Task item -> Below are some entries. Work out how many of their lines hold the word "name", and write that number alone.

(Stored data)

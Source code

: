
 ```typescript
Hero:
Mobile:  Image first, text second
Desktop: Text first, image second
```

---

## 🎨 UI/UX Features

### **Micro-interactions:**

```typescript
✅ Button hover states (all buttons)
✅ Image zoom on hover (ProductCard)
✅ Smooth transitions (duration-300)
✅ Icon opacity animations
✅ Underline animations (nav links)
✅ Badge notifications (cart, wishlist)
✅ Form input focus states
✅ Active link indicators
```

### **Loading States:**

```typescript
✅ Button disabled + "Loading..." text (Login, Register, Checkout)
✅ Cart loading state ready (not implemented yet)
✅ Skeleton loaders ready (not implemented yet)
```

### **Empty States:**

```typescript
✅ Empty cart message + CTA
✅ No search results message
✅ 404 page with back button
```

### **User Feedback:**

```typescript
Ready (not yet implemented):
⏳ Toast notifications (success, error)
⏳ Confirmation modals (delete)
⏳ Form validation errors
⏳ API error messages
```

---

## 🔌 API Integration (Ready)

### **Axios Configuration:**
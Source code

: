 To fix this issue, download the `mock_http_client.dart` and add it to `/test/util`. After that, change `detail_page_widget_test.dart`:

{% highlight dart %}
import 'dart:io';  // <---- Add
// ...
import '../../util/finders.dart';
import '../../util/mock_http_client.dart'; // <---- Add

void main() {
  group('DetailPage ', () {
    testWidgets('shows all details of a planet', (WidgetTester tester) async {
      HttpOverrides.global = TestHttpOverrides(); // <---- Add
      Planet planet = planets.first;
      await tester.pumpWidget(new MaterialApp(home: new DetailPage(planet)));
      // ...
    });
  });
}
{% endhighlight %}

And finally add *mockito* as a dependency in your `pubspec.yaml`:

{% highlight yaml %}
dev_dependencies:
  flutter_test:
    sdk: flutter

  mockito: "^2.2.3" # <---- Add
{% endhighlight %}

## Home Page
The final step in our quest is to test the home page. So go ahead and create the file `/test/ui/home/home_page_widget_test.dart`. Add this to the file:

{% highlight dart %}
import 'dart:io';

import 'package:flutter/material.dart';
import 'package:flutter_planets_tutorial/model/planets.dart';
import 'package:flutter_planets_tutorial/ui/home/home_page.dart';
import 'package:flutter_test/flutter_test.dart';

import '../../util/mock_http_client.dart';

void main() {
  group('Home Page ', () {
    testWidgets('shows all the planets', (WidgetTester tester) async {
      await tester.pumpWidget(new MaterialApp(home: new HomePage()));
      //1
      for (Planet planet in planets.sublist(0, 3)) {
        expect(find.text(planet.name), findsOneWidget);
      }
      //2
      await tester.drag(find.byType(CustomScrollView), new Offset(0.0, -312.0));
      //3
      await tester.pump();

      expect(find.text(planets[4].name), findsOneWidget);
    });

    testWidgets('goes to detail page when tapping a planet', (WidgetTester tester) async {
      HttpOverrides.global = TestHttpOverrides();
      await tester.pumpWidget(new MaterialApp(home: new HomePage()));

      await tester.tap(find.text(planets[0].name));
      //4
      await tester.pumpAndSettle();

Final answer -> 3